[Saved entries]
=== Section Start ===
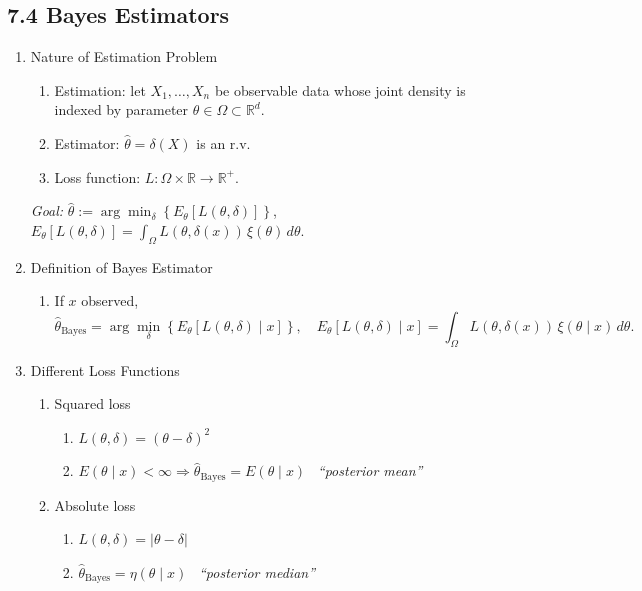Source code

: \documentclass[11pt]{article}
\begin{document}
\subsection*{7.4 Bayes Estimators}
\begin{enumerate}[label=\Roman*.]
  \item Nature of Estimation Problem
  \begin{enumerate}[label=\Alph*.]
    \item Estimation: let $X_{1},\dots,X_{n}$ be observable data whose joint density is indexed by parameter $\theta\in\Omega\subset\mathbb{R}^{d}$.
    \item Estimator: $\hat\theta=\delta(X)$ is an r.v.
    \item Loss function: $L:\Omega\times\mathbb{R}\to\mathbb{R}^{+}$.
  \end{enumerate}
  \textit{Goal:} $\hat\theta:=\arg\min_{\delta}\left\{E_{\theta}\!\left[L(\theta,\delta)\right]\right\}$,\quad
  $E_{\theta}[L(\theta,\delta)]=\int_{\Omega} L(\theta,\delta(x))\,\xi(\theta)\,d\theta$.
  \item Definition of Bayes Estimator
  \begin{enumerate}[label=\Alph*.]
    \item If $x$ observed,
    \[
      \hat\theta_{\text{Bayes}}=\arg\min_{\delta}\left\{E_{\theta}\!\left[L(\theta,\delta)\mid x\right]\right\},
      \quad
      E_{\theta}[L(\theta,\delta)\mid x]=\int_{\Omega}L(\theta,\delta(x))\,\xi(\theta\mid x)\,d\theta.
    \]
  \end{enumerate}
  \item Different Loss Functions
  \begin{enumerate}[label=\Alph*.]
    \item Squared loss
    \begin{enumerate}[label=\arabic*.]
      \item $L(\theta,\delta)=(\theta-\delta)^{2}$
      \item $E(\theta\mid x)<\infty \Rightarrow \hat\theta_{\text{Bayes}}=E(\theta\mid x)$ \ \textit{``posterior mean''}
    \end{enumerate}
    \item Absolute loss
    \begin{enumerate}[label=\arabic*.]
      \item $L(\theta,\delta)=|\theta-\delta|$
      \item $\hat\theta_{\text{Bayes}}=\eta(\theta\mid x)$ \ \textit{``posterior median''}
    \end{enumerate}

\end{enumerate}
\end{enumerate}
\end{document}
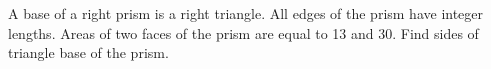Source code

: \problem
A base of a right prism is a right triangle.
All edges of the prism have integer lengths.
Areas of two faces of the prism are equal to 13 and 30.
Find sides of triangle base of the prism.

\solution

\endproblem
=== Section End ===
=== Section Start ===
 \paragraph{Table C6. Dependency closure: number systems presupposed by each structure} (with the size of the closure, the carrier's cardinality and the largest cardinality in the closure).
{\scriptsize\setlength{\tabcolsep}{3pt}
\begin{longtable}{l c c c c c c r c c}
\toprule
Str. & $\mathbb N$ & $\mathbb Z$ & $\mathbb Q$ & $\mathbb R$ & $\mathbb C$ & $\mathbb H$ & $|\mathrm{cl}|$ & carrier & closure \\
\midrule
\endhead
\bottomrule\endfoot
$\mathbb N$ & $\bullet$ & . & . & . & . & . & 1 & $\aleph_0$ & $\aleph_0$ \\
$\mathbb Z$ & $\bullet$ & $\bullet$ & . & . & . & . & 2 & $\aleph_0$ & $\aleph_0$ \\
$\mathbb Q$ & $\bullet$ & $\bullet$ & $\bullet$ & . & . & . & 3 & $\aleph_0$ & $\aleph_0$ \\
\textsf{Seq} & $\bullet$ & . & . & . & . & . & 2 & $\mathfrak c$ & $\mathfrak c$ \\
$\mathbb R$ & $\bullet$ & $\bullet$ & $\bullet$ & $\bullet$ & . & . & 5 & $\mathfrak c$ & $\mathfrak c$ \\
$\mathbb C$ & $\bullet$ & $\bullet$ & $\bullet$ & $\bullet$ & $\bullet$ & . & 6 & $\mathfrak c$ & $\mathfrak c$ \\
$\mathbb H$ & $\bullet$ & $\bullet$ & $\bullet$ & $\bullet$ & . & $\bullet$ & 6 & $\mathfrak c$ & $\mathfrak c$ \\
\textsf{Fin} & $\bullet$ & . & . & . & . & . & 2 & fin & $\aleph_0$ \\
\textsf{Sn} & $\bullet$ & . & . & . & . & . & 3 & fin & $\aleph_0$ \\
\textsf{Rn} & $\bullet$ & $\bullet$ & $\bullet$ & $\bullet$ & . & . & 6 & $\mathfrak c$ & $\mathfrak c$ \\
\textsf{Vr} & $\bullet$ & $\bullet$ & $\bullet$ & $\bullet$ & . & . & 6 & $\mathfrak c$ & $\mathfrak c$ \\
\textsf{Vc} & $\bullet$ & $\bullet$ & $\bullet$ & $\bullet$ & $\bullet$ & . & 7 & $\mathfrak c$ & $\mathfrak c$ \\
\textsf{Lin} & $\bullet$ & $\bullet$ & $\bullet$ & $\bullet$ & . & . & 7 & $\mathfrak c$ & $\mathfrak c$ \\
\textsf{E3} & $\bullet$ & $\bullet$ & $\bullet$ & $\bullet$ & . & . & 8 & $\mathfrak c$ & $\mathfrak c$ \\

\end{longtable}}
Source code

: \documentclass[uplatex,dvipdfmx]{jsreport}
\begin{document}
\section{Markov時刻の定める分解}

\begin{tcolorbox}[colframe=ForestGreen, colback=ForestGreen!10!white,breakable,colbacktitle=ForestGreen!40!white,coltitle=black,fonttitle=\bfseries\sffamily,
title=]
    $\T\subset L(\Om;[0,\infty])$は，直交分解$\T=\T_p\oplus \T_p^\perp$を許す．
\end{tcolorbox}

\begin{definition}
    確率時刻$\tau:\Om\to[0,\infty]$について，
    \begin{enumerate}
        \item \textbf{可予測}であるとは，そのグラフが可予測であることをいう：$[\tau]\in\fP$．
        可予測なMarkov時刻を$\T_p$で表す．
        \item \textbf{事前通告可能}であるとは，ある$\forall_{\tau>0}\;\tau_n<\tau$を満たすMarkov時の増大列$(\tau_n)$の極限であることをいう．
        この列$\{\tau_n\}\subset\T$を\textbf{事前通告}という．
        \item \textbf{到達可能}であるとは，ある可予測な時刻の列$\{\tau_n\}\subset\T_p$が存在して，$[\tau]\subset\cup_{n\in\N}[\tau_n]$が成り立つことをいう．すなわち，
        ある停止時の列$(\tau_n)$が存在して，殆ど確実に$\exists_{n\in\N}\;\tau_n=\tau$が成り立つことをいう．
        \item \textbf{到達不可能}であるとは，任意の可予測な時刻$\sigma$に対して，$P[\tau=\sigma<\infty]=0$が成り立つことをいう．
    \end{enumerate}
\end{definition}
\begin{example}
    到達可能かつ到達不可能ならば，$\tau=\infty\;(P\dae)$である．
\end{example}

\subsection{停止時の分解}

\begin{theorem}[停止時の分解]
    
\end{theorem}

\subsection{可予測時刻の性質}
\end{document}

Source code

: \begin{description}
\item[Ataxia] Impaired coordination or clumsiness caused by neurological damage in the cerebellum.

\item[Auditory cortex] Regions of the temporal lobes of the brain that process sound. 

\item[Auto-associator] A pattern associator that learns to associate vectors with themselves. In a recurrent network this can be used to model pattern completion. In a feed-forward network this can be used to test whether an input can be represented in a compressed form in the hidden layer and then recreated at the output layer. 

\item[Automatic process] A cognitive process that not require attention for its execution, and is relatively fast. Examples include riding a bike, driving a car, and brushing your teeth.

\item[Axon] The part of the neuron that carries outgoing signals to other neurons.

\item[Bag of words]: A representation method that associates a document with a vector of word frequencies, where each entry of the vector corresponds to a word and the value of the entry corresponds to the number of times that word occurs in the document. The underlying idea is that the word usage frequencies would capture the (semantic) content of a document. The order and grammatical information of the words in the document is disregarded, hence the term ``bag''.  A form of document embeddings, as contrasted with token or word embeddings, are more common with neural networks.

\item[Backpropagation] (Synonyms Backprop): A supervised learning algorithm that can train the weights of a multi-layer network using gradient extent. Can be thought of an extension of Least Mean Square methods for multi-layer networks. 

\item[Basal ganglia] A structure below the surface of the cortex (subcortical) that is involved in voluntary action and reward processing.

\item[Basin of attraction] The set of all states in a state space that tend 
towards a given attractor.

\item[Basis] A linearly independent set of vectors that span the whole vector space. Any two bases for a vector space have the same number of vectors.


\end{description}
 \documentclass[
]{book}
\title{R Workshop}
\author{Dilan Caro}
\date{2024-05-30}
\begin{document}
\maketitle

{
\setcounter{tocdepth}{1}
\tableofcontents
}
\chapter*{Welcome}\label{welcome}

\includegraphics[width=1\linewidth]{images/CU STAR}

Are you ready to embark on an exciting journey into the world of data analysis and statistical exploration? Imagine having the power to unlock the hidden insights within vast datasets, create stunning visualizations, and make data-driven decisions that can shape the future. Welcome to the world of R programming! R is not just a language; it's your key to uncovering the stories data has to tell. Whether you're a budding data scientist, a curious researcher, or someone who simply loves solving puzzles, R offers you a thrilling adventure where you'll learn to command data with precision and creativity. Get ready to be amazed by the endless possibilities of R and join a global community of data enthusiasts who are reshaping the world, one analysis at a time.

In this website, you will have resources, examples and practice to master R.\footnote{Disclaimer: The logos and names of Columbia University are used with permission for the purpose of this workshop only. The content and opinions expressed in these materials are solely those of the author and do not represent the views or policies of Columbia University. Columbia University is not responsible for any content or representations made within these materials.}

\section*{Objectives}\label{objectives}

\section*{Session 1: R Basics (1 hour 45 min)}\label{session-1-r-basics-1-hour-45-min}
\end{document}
=== Section End ===
=== Section Start ===
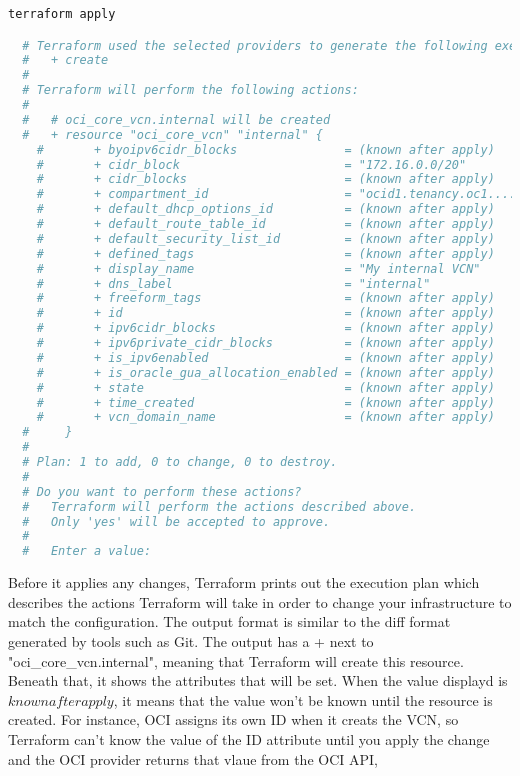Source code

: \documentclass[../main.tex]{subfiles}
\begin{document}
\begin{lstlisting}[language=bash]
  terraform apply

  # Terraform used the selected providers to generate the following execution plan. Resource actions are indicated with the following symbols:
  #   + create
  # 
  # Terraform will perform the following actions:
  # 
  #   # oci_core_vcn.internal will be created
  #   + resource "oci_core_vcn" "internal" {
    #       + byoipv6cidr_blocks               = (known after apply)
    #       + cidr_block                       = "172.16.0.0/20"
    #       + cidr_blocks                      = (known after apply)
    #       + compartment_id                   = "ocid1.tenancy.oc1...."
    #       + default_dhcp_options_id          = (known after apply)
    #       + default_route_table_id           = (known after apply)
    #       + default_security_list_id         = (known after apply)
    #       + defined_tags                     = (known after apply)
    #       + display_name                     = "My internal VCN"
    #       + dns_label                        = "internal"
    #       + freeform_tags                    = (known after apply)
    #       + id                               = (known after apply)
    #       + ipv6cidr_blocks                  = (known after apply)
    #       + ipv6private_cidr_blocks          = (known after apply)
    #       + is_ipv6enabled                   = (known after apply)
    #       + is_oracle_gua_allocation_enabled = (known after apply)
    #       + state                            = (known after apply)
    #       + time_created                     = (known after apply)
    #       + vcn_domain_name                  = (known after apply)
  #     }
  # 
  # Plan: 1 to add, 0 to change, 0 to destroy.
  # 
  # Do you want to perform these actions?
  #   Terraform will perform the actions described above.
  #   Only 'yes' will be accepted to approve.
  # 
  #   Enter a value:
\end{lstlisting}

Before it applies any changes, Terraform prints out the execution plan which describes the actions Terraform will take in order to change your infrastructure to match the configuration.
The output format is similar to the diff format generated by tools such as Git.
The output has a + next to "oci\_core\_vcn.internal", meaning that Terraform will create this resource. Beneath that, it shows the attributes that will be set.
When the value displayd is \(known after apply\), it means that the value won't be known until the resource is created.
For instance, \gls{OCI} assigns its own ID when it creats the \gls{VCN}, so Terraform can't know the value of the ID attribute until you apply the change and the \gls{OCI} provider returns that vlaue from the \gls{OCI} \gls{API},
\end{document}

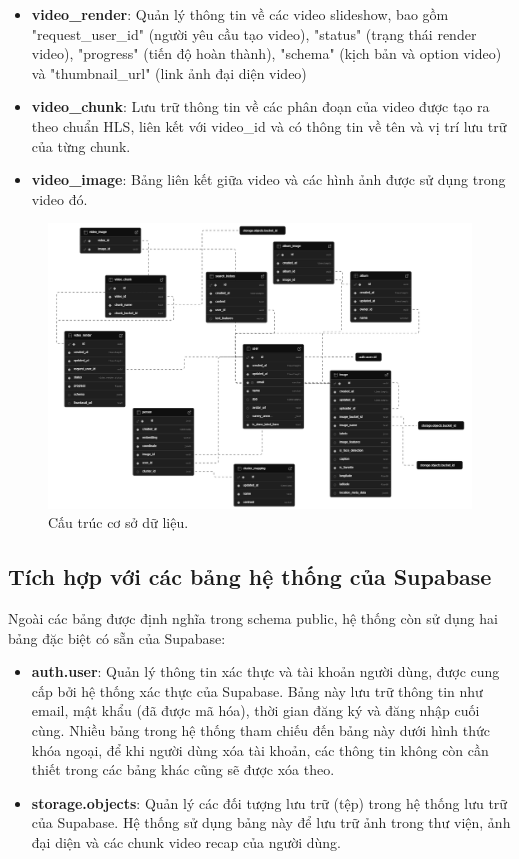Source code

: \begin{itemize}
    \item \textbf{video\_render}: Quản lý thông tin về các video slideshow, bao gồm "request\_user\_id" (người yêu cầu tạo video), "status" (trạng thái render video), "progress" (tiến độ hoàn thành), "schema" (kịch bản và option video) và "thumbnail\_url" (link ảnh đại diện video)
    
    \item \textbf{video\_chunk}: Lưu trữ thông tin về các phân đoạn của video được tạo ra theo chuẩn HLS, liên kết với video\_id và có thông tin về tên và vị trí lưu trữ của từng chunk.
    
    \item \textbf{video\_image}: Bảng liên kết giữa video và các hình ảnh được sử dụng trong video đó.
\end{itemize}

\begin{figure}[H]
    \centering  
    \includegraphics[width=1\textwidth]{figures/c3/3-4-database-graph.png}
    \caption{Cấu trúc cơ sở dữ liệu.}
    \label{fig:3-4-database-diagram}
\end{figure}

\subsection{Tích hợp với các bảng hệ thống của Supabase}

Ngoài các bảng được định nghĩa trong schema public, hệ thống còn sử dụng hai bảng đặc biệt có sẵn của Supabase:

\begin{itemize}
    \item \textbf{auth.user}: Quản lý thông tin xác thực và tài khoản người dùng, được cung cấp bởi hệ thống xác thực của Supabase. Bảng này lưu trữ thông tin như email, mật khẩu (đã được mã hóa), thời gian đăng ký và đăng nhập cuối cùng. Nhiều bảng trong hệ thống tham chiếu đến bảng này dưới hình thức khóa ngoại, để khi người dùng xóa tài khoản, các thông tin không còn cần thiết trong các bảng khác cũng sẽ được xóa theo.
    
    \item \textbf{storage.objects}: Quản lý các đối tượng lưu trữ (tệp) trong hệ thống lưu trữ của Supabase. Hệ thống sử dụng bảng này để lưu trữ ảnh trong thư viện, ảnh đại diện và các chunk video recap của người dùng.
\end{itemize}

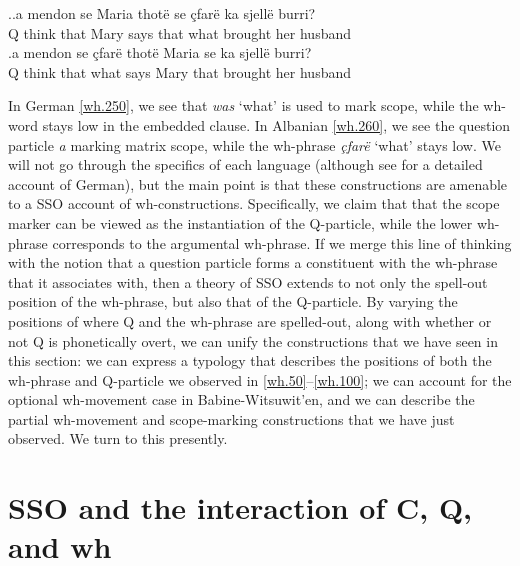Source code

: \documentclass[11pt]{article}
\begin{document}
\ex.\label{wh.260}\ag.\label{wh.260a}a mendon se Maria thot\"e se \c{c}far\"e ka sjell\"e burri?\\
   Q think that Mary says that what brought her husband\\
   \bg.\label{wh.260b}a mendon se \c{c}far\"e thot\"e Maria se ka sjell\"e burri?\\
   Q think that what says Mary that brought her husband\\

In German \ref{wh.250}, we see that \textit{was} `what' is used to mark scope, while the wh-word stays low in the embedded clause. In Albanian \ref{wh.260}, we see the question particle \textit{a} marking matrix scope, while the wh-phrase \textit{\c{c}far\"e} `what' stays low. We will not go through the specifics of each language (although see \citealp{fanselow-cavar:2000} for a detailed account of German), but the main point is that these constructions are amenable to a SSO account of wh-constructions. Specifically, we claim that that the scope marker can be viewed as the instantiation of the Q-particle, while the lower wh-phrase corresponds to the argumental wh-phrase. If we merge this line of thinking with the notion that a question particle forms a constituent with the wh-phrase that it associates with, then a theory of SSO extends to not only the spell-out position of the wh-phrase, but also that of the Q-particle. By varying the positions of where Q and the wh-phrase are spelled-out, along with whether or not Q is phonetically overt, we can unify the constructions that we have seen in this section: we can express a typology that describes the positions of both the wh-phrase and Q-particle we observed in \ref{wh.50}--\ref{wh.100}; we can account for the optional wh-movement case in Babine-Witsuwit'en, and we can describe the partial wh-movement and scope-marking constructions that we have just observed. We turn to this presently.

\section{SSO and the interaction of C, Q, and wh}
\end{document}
=== Section End ===
_Exercise requirements:_ If a line in the records above holds the string "triangle", copy it.

_Response box:_
A base of a right prism is a right triangle.
Find sides of triangle base of the prism.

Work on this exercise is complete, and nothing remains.